UCLA study unveils key mechanisms driving stem cell aging

Mouse study shows stem cell aging is characterized by a reduced efficiency in producing proliferative cells rather than alterations in cell lineage
Neural stem cells under a microscope
Neural stem cells. Credit: UCLA Health

A study by UCLA scientists has uncovered significant insights into stem cell aging, specifically in neural stem and progenitor cells (NSPCs) in the mouse brain. The research reveals that NSPC aging is primarily characterized by a reduced efficiency in producing proliferative cells, rather than alterations in cell lineage. Importantly, the study identifies the downregulation of age-dependent genes due to epigenetic deregulation as a key mechanism driving this aging process, offering potential avenues for rejuvenating aging stem cells. The study is published in Nature Aging.

Stem cell aging is influenced by both intrinsic pathways and environmental factors within stem cell niches. In the rodent brain, NSPCs predominantly located in the subventricular zone (SVZ) show a marked decline in number and neurogenesis with age. Understanding the molecular mechanisms underlying NSPC aging is critical, as age-related defects in these cells are linked to cognitive impairment and neurodegenerative diseases. 

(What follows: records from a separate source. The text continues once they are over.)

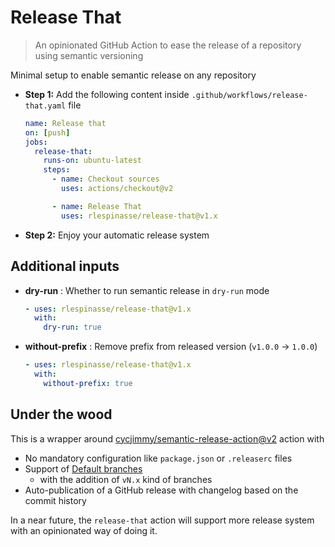 # Release That

> An opinionated GitHub Action to ease the release of a repository using semantic versioning

Minimal setup to enable semantic release on any repository

- **Step 1:** Add the  following content inside `.github/workflows/release-that.yaml` file

  ```yaml
  name: Release that
  on: [push]
  jobs:
    release-that:
      runs-on: ubuntu-latest
      steps:
        - name: Checkout sources
          uses: actions/checkout@v2

        - name: Release That
          uses: rlespinasse/release-that@v1.x
  ```

- **Step 2:** Enjoy your automatic release system

## Additional inputs

- **dry-run** : Whether to run semantic release in `dry-run` mode

  ```yaml
  - uses: rlespinasse/release-that@v1.x
    with:
      dry-run: true
  ```

- **without-prefix** : Remove prefix from released version (`v1.0.0` -> `1.0.0`)

  ```yaml
  - uses: rlespinasse/release-that@v1.x
    with:
      without-prefix: true
  ```

## Under the wood

This is a wrapper around [cycjimmy/semantic-release-action@v2][semantic-release] action with

- No mandatory configuration like `package.json` or `.releaserc` files
- Support of [Default branches][default-branches]
  - with the addition of `vN.x` kind of branches
- Auto-publication of a GitHub release with changelog based on the commit history

In a near future, the `release-that` action will support more release system with an opinionated way of doing it.

[semantic-release]: https://github.com/cycjimmy/semantic-release-action
[default-branches]: https://github.com/cycjimmy/semantic-release-action#branches
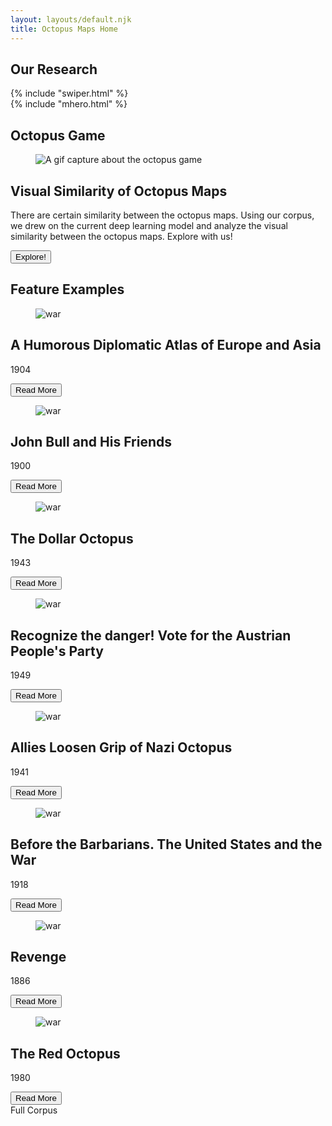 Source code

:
 ```yaml
---
layout: layouts/default.njk
title: Octopus Maps Home
---
```


<section class= "flex pt-8 justify-center">
  <h1 class="text-3xl font-bold">Our Research</h1>
</section>

<section class="hidden sm:block">
{% include "swiper.html" %}
</section>

<section class="sm:hidden">
{% include "mhero.html" %}
</section>

<section
  class="hero min-h-150"
  style="background-image: url(/assets/img/dollar.webp);"
>
  <div class="hero-overlay bg-neutral/80"></div>
  <div class="hero-content flex-col px-12 space-y-5">
    <div>
      <h1 class="text-3xl font-bold text-base-100">Octopus Game</h1>
    </div>
    <div class="card card-side bg-base-100/90 shadow-sm">
      <figure class="w-1/2">
        <img
          src="assets/img/similarity.gif"
          alt="A gif capture about the octopus game" />
      </figure>
      <div class="card-body w-1/2 p-12 lg:p-24">
        <h2 class="card-title lg:text-4xl">Visual Similarity of Octopus Maps</h2>
        <p>There are certain similarity between the octopus maps. Using our corpus, we drew on the current deep learning model and analyze the visual similarity between the octopus maps. Explore with us!</p>
        <div class="justify-end card-actions">
          <button class="btn btn-primary">Explore!</button>
        </div>
      </div>
    </div>
  </div>
</section>

<section class="bg-linear-to-b from-gray-400 to-gray-50/0 py-8">
  <div class= "flex pt-8 justify-center">
    <h1 class="text-3xl font-bold text-base-100">Feature Examples</h1>
  </div>
  <div class="grid sm:grid-cols-2 md:grid-cols-3 lg:grid-cols-4 gap-4 p-12">
    <article class="card bg-base-100 shadow-sm transition-all ease-in-out hover:-translate-0.5 hover:shadow-2xl">
      <figure href="#">
        <img
          class="aspect-1/1 object-cover transition-transform ease-in-out hover:scale-105"
          src="assets/img/humorous.webp"
          alt="war" />
      </figure>
      <div class="card-body">
        <h2 class="card-title">A Humorous Diplomatic Atlas of Europe and Asia</h2>
        <p>1904</p>
              <div class="card-actions justify-end">
        <button class="btn btn-soft btn-sm">Read More</button>
      </div>
      </div>
    </article>
    <article class="card bg-base-100 shadow-sm transition-all ease-in-out hover:-translate-0.5 hover:shadow-2xl">
      <figure href="#">
        <img
          class="aspect-1/1 object-cover transition-transform ease-in-out hover:scale-105"
          src="assets/img/john.webp"
          alt="war" />
      </figure>
      <div class="card-body">
        <h2 class="card-title">John Bull and His Friends</h2>
        <p>1900</p>
              <div class="card-actions justify-end">
        <button class="btn btn-soft btn-sm">Read More</button>
      </div>
      </div>
    </article>
    <article class="card bg-base-100 shadow-sm transition-all ease-in-out hover:-translate-0.5 hover:shadow-2xl">
      <figure href="#">
        <img
          class="aspect-1/1 object-cover transition-transform ease-in-out hover:scale-105"
          src="assets/img/dollar.webp"
          alt="war" />
      </figure>
      <div class="card-body">
        <h2 class="card-title">The Dollar Octopus</h2>
        <p>1943</p>
              <div class="card-actions justify-end">
        <button class="btn btn-soft btn-sm">Read More</button>
      </div>
      </div>
    </article>
    <article class="card bg-base-100 shadow-sm transition-all ease-in-out hover:-translate-0.5 hover:shadow-2xl">
      <figure href="#">
        <img
          class="aspect-1/1 object-cover transition-transform ease-in-out hover:scale-105"
          src="assets/img/danger.webp"
          alt="war" />
      </figure>
      <div class="card-body">
        <h2 class="card-title">Recognize the danger! Vote for the Austrian People's Party</h2>
        <p>1949</p>
              <div class="card-actions justify-end">
        <button class="btn btn-soft btn-sm">Read More</button>
      </div>
      </div>
    </article>
    <article class="card bg-base-100 shadow-sm transition-all ease-in-out hover:-translate-0.5 hover:shadow-2xl">
      <figure href="#">
        <img
          class="aspect-1/1 object-cover transition-transform ease-in-out hover:scale-105"
          src="assets/img/allies.webp"
          alt="war" />
      </figure>
      <div class="card-body">
        <h2 class="card-title">Allies Loosen Grip of Nazi Octopus </h2>
        <p>1941</p>
              <div class="card-actions justify-end">
        <button class="btn btn-soft btn-sm">Read More</button>
      </div>
      </div>
    </article>
    <article class="card bg-base-100 shadow-sm transition-all ease-in-out hover:-translate-0.5 hover:shadow-2xl">
      <figure href="#">
        <img
          class="aspect-1/1 object-cover transition-transform ease-in-out hover:scale-105"
          src="assets/img/barbarians.webp"
          alt="war" />
      </figure>
      <div class="card-body">
        <h2 class="card-title">Before the Barbarians. The United States and the War</h2>
        <p>1918</p>
              <div class="card-actions justify-end">
        <button class="btn btn-soft btn-sm">Read More</button>
      </div>
      </div>
    </article>
    <article class="card bg-base-100 shadow-sm transition-all ease-in-out hover:-translate-0.5 hover:shadow-2xl">
      <figure href="#">
        <img
          class="aspect-1/1 object-cover transition-transform ease-in-out hover:scale-105"
          src="assets/img/revenge.webp"
          alt="war" />
      </figure>
      <div class="card-body">
        <h2 class="card-title">Revenge</h2>
        <p>1886</p>
              <div class="card-actions justify-end">
        <button class="btn btn-soft btn-sm">Read More</button>
      </div>
      </div>
    </article>
    <article class="card bg-base-100 shadow-sm transition-all ease-in-out hover:-translate-0.5 hover:shadow-2xl">
      <figure href="#">
        <img
          class="aspect-1/1 object-cover transition-transform ease-in-out hover:scale-105"
          src="assets/img/british.webp"
          alt="war" />
      </figure>
      <div class="card-body">
        <h2 class="card-title">The Red Octopus</h2>
        <p>1980</p>
              <div class="card-actions justify-end">
        <button class="btn btn-soft btn-sm">Read More</button>
      </div>
      </div>
    </article>
  </div>
  <div class="flex justify-center">
    <btn class="btn btn-secondary btn-wide">Full Corpus</btn>
  </div>
</section>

The UCLA research team conducted NSPC-specific transcriptome, epigenome, and functional analyses. They found that the downregulation of age-dependent genes in NSPCs decreased their self-renewal capacity, leading to a reduced population of proliferating NSPCs. The study highlighted the role of epigenetic deregulation of the MLL complex in driving NSPC aging at molecular and cellular levels. This was observed through a reduction in H3K4me3 signals at gene promoters, leading to the downregulation of age-dependent genes. 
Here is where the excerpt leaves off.